Una volta a Cagliari Odescalchi non osa addentrarsi nell’interno, rimandando a periodi più favorevoli, a causa del “caldo veramente tropicale e della malaria che infieriva in questa stagione”, e decide, pertanto, di dedicarsi alla scoperta di “una città di circa quarantamila abitanti, posta in un luogo elevato in mezzo ad un bellissimo paesaggio”.

Cagliari in un acquerello del 1912 di Louise Radigois

Visita il museo archeologico e lo descrive con dovizia di particolari, soffermandosi anche su un grande modello di nuraghe in sughero “che, aprendosi per mezzo, rende visibile tutta la costruzione interna del monumento”, e affermando come sia “curioso notare che questa, oggi preziosa raccolta, ebbe origine con un dono di oggetti falsi fatto dal La Marmora”.
La visita continua con la chiesa di Santa Cecilia, cattedrale di Cagliari, che Odescalchi descrive per gli aspetti storici, artistici e per i tesori sacri ivi posseduti: “In questo tesoro si conserva ancora un trittico dipinto, nel cui centro è la Vergine col Cristo deposto dalla croce, e su gli sportelli Sant’Anna e Santa Margherita. Raccontano che questo prezioso dipinto appartenesse al Papa Clemente VII che, lo teneva carissimo nelle sue stanze private, e che, nel sacco di Roma, venisse rubato da un soldato sardo, il quale poi pentitosi, e confessato il suo peccato, ebbe ordine dal Pontefice di darlo alla cattedrale di Cagliari”.

L'anfiteatro di Cagliari in un disegno di J.B.Barla del 1841

Ode scalchi continua il suo tour visitando l’anfiteatro romano, “tagliato nella roccia sul declivio d’un colle in prossimità del mare”, e spingendosi sino alle saline, “che sono le più importanti d’Italia”. 
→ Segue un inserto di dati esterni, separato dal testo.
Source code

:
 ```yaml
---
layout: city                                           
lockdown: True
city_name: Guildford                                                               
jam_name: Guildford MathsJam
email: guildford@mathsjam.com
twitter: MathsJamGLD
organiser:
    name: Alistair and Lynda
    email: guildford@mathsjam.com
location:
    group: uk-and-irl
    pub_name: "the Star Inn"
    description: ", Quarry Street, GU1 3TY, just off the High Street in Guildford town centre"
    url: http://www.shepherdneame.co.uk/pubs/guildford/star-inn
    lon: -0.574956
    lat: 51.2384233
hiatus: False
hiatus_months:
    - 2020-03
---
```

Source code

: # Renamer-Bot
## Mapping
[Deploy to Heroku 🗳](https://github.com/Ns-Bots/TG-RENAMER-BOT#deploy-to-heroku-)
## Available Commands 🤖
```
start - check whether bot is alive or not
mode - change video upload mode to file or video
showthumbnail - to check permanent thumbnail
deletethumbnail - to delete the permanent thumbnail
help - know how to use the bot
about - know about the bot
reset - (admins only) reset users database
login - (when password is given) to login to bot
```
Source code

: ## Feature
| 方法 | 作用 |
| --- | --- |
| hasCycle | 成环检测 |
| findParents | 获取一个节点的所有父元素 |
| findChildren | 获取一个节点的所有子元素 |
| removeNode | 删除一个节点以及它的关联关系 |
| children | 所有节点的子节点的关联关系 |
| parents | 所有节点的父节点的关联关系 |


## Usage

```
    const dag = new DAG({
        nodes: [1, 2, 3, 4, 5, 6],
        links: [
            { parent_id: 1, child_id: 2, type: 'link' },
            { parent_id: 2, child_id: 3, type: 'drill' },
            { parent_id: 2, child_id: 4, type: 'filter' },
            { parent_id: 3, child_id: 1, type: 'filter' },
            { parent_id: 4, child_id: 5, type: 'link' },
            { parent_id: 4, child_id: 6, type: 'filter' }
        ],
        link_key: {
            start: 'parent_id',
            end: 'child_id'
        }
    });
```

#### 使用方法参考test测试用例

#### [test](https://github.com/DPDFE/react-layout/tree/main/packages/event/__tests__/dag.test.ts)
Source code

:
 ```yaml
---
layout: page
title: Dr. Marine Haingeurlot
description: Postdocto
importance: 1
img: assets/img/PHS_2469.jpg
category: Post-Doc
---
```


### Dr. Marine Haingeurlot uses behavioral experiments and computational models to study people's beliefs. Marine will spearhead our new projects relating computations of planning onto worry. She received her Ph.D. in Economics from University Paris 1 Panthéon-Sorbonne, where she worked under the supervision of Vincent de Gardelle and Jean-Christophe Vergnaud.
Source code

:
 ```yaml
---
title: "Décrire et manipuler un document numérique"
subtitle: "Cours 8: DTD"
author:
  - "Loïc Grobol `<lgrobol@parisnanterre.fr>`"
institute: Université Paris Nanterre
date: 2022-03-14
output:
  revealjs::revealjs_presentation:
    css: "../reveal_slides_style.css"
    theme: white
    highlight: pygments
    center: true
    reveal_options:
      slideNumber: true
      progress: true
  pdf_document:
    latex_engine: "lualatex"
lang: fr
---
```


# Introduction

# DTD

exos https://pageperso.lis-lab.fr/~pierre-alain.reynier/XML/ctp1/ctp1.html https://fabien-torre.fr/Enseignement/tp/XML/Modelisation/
Acquerello di J.B.Barla del 1841

A Quartu la gita assume carattere etnico e il principe assiste alla vestizione di una ragazza con il ricchissimo costume “tutto di velluto e broccato, e sopracarico di ornamenti in oro, collane, pendoli, grandi orecchini in filigrana, con le dita coperte di anelli sino all’ultima falange”; antesignano della globalizzazione, Odescalchi sottolinea che i costumi tradizionali stanno pian piano scomparendo e che “fra breve i grandi magazzini avranno portato ad assoluta uguaglianza il vestire di tutto il genere umano”.
L’ultimo giorno del soggiorno cagliaritano, il principe lo dedica alla visita della Basilica della Vergine di Bonaria. Anche in questo caso ne traccia la storia e descrive la struttura e i suoi tesori artistici, soffermandosi sulla descrizione dei numerosi ex-voto conservati nella chiesa.
Si addentra poi in una “spinosa” disquisizione dove, in generale, critica la mancanza di studi seriamente scientifici sulle tante immagini sacre conservate nei vari santuari d’Italia, per poi affermare, senza tema di smentita, a proposito della statua lignea della Madonna di Bonaria, che si tratta di una scultura spagnola della fine del ‘500 o primi del ‘600. Questo contrariamente a quanto affermato dalla leggenda, che vuole la scultura restituita dal mare, a seguito del naufragio di una nave, nell’anno 1370. “Ora dunque – afferma Odescalchi – o la nave non è qui approdata nel secolo decimo quarto, ma invece nel decimo sesto, o al principio del decimo settimo, oppure quella statua non è più la primitiva”.
Concludendo il suo ragionamento il principe afferma che “per quel che ho detto, se stessi ancora in Cagliari, i miei buoni amici di colà sarebbero capaci di lapidarmi”.
Ma il principe non è più in Sardegna: è già ripartito. Stavolta, però, direttamente da Cagliari con il piroscafo diretto a Napoli, in modo da evitare, anche al ritorno, quelle insopportabili 12 ore di treno.